Records from a collection
· · · · ·

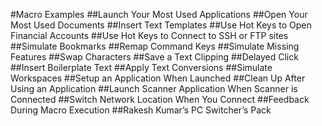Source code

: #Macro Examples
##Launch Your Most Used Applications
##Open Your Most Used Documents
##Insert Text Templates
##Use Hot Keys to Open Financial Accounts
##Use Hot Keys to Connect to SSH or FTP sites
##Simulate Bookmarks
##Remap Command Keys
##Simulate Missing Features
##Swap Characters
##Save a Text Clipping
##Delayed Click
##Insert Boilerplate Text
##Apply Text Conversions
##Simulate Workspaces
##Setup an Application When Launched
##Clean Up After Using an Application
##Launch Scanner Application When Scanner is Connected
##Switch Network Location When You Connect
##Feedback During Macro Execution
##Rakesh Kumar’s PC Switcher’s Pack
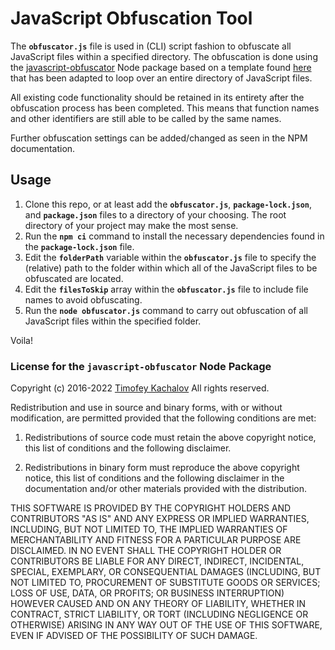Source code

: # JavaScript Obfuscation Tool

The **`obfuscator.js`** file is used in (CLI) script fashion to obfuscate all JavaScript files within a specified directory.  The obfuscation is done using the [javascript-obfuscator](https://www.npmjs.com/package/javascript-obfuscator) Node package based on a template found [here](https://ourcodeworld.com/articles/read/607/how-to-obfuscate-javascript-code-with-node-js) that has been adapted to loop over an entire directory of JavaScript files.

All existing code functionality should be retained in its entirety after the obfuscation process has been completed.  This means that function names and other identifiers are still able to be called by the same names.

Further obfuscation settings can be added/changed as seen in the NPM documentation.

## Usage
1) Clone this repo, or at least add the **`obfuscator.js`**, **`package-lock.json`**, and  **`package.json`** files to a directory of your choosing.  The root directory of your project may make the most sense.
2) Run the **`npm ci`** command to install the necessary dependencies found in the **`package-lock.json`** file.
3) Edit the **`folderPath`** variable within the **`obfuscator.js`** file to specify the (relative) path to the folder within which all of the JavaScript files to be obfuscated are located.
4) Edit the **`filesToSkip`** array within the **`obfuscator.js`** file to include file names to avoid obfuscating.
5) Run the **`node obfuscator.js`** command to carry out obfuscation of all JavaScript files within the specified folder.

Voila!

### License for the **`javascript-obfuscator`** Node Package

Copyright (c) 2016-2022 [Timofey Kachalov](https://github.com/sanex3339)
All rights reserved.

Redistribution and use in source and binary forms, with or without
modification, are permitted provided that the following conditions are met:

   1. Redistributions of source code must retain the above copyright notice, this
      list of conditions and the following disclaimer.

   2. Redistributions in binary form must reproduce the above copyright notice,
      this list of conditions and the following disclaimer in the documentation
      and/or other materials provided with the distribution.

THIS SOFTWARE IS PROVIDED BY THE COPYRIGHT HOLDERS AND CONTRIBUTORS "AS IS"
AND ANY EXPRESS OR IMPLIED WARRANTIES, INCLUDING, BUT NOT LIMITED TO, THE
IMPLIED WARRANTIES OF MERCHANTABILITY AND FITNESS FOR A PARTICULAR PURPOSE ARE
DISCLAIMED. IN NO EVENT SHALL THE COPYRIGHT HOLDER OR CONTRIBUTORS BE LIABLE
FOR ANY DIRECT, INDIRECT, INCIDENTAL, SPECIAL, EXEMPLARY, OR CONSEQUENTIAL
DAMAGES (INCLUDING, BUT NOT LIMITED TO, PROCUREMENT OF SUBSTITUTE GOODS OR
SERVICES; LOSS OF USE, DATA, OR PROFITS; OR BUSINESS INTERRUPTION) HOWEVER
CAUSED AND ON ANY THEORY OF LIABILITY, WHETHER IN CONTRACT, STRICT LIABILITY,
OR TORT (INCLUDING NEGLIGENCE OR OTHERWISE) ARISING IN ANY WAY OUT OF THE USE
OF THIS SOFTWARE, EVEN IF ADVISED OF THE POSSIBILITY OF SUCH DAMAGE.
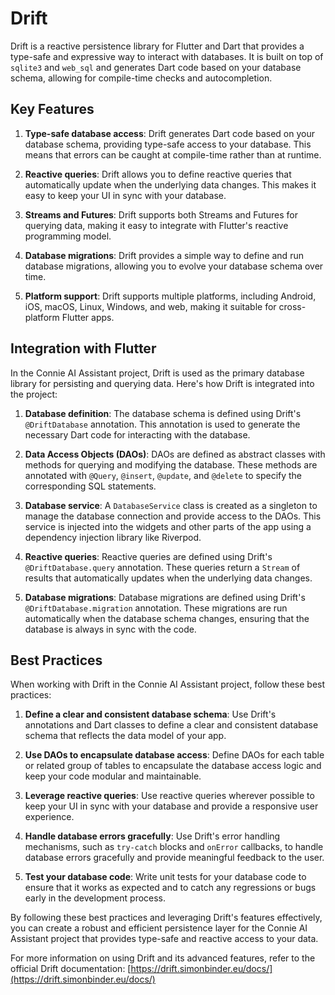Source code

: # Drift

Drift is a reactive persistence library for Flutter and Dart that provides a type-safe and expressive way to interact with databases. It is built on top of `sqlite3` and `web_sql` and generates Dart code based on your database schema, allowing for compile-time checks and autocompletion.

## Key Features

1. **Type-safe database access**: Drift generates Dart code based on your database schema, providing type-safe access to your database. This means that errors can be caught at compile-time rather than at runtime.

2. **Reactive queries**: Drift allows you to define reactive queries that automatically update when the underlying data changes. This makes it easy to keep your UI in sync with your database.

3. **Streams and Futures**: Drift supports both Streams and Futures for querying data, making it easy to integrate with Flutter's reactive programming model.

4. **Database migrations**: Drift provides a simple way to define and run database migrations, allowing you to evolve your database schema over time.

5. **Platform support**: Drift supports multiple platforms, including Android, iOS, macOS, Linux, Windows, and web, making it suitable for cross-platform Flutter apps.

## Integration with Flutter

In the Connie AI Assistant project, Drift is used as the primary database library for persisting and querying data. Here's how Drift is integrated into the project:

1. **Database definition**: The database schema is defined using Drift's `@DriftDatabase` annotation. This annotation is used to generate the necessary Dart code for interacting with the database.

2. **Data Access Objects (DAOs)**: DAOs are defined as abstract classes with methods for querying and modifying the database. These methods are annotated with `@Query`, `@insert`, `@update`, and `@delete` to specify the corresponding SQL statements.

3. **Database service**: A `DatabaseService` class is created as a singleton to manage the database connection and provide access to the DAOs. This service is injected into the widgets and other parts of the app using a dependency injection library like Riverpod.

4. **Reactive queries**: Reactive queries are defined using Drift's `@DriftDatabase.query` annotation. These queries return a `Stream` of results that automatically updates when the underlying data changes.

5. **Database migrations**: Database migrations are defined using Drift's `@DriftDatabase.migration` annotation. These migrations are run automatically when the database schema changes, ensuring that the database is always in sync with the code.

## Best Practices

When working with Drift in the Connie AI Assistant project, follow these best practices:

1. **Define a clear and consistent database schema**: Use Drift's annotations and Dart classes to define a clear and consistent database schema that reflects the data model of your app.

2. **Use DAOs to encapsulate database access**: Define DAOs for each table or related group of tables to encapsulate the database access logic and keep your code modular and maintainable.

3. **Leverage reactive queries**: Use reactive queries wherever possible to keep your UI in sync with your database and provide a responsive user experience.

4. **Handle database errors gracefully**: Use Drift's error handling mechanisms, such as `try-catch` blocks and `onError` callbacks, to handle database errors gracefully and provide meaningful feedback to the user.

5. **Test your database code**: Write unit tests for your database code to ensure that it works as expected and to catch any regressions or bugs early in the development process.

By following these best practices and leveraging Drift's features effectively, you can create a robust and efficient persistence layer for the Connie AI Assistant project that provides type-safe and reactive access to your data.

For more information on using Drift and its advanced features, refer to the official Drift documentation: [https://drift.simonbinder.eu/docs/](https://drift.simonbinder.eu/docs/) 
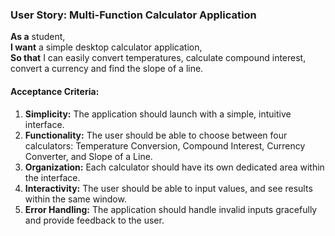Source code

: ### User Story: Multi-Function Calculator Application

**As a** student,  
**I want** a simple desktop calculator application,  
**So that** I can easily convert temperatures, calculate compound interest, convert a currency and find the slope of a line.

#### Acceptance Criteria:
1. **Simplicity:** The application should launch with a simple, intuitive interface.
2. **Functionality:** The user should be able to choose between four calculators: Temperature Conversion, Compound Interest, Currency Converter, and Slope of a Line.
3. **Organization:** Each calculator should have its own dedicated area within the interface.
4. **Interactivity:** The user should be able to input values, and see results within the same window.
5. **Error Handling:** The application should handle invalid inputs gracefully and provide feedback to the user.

· · · · ·

→ TASK ITEM
Transcribe the records word for word and include no pictures.

→ TASK RESULT
Source code

: #Macro Examples
##Launch Your Most Used Applications
##Open Your Most Used Documents
##Insert Text Templates
##Use Hot Keys to Open Financial Accounts
##Use Hot Keys to Connect to SSH or FTP sites
##Simulate Bookmarks
##Remap Command Keys
##Simulate Missing Features
##Swap Characters
##Save a Text Clipping
##Delayed Click
##Insert Boilerplate Text
##Apply Text Conversions
##Simulate Workspaces
##Setup an Application When Launched
##Clean Up After Using an Application
##Launch Scanner Application When Scanner is Connected
##Switch Network Location When You Connect
##Feedback During Macro Execution
##Rakesh Kumar’s PC Switcher’s Pack
Source code

: # JavaScript Obfuscation Tool

The **`obfuscator.js`** file is used in (CLI) script fashion to obfuscate all JavaScript files within a specified directory.  The obfuscation is done using the [javascript-obfuscator](https://www.npmjs.com/package/javascript-obfuscator) Node package based on a template found [here](https://ourcodeworld.com/articles/read/607/how-to-obfuscate-javascript-code-with-node-js) that has been adapted to loop over an entire directory of JavaScript files.

All existing code functionality should be retained in its entirety after the obfuscation process has been completed.  This means that function names and other identifiers are still able to be called by the same names.

Further obfuscation settings can be added/changed as seen in the NPM documentation.

## Usage
1) Clone this repo, or at least add the **`obfuscator.js`**, **`package-lock.json`**, and  **`package.json`** files to a directory of your choosing.  The root directory of your project may make the most sense.
2) Run the **`npm ci`** command to install the necessary dependencies found in the **`package-lock.json`** file.
3) Edit the **`folderPath`** variable within the **`obfuscator.js`** file to specify the (relative) path to the folder within which all of the JavaScript files to be obfuscated are located.
4) Edit the **`filesToSkip`** array within the **`obfuscator.js`** file to include file names to avoid obfuscating.
5) Run the **`node obfuscator.js`** command to carry out obfuscation of all JavaScript files within the specified folder.

Voila!

### License for the **`javascript-obfuscator`** Node Package

Copyright (c) 2016-2022 [Timofey Kachalov](https://github.com/sanex3339)
All rights reserved.

Redistribution and use in source and binary forms, with or without
modification, are permitted provided that the following conditions are met:

   1. Redistributions of source code must retain the above copyright notice, this
      list of conditions and the following disclaimer.

   2. Redistributions in binary form must reproduce the above copyright notice,
      this list of conditions and the following disclaimer in the documentation
      and/or other materials provided with the distribution.

THIS SOFTWARE IS PROVIDED BY THE COPYRIGHT HOLDERS AND CONTRIBUTORS "AS IS"
AND ANY EXPRESS OR IMPLIED WARRANTIES, INCLUDING, BUT NOT LIMITED TO, THE
IMPLIED WARRANTIES OF MERCHANTABILITY AND FITNESS FOR A PARTICULAR PURPOSE ARE
DISCLAIMED. IN NO EVENT SHALL THE COPYRIGHT HOLDER OR CONTRIBUTORS BE LIABLE
FOR ANY DIRECT, INDIRECT, INCIDENTAL, SPECIAL, EXEMPLARY, OR CONSEQUENTIAL
DAMAGES (INCLUDING, BUT NOT LIMITED TO, PROCUREMENT OF SUBSTITUTE GOODS OR
SERVICES; LOSS OF USE, DATA, OR PROFITS; OR BUSINESS INTERRUPTION) HOWEVER
CAUSED AND ON ANY THEORY OF LIABILITY, WHETHER IN CONTRACT, STRICT LIABILITY,
OR TORT (INCLUDING NEGLIGENCE OR OTHERWISE) ARISING IN ANY WAY OUT OF THE USE
OF THIS SOFTWARE, EVEN IF ADVISED OF THE POSSIBILITY OF SUCH DAMAGE.
Source code

: # Drift

Drift is a reactive persistence library for Flutter and Dart that provides a type-safe and expressive way to interact with databases. It is built on top of `sqlite3` and `web_sql` and generates Dart code based on your database schema, allowing for compile-time checks and autocompletion.

## Key Features

1. **Type-safe database access**: Drift generates Dart code based on your database schema, providing type-safe access to your database. This means that errors can be caught at compile-time rather than at runtime.

2. **Reactive queries**: Drift allows you to define reactive queries that automatically update when the underlying data changes. This makes it easy to keep your UI in sync with your database.

3. **Streams and Futures**: Drift supports both Streams and Futures for querying data, making it easy to integrate with Flutter's reactive programming model.

4. **Database migrations**: Drift provides a simple way to define and run database migrations, allowing you to evolve your database schema over time.

5. **Platform support**: Drift supports multiple platforms, including Android, iOS, macOS, Linux, Windows, and web, making it suitable for cross-platform Flutter apps.

## Integration with Flutter

In the Connie AI Assistant project, Drift is used as the primary database library for persisting and querying data. Here's how Drift is integrated into the project:

1. **Database definition**: The database schema is defined using Drift's `@DriftDatabase` annotation. This annotation is used to generate the necessary Dart code for interacting with the database.

2. **Data Access Objects (DAOs)**: DAOs are defined as abstract classes with methods for querying and modifying the database. These methods are annotated with `@Query`, `@insert`, `@update`, and `@delete` to specify the corresponding SQL statements.

3. **Database service**: A `DatabaseService` class is created as a singleton to manage the database connection and provide access to the DAOs. This service is injected into the widgets and other parts of the app using a dependency injection library like Riverpod.

4. **Reactive queries**: Reactive queries are defined using Drift's `@DriftDatabase.query` annotation. These queries return a `Stream` of results that automatically updates when the underlying data changes.

5. **Database migrations**: Database migrations are defined using Drift's `@DriftDatabase.migration` annotation. These migrations are run automatically when the database schema changes, ensuring that the database is always in sync with the code.

## Best Practices

When working with Drift in the Connie AI Assistant project, follow these best practices:

1. **Define a clear and consistent database schema**: Use Drift's annotations and Dart classes to define a clear and consistent database schema that reflects the data model of your app.

2. **Use DAOs to encapsulate database access**: Define DAOs for each table or related group of tables to encapsulate the database access logic and keep your code modular and maintainable.

3. **Leverage reactive queries**: Use reactive queries wherever possible to keep your UI in sync with your database and provide a responsive user experience.

4. **Handle database errors gracefully**: Use Drift's error handling mechanisms, such as `try-catch` blocks and `onError` callbacks, to handle database errors gracefully and provide meaningful feedback to the user.

5. **Test your database code**: Write unit tests for your database code to ensure that it works as expected and to catch any regressions or bugs early in the development process.

By following these best practices and leveraging Drift's features effectively, you can create a robust and efficient persistence layer for the Connie AI Assistant project that provides type-safe and reactive access to your data.

For more information on using Drift and its advanced features, refer to the official Drift documentation: [https://drift.simonbinder.eu/docs/](https://drift.simonbinder.eu/docs/) 
Source code

: ### User Story: Multi-Function Calculator Application

**As a** student,  
**I want** a simple desktop calculator application,  
**So that** I can easily convert temperatures, calculate compound interest, convert a currency and find the slope of a line.

#### Acceptance Criteria:
1. **Simplicity:** The application should launch with a simple, intuitive interface.
2. **Functionality:** The user should be able to choose between four calculators: Temperature Conversion, Compound Interest, Currency Converter, and Slope of a Line.
3. **Organization:** Each calculator should have its own dedicated area within the interface.
4. **Interactivity:** The user should be able to input values, and see results within the same window.
5. **Error Handling:** The application should handle invalid inputs gracefully and provide feedback to the user.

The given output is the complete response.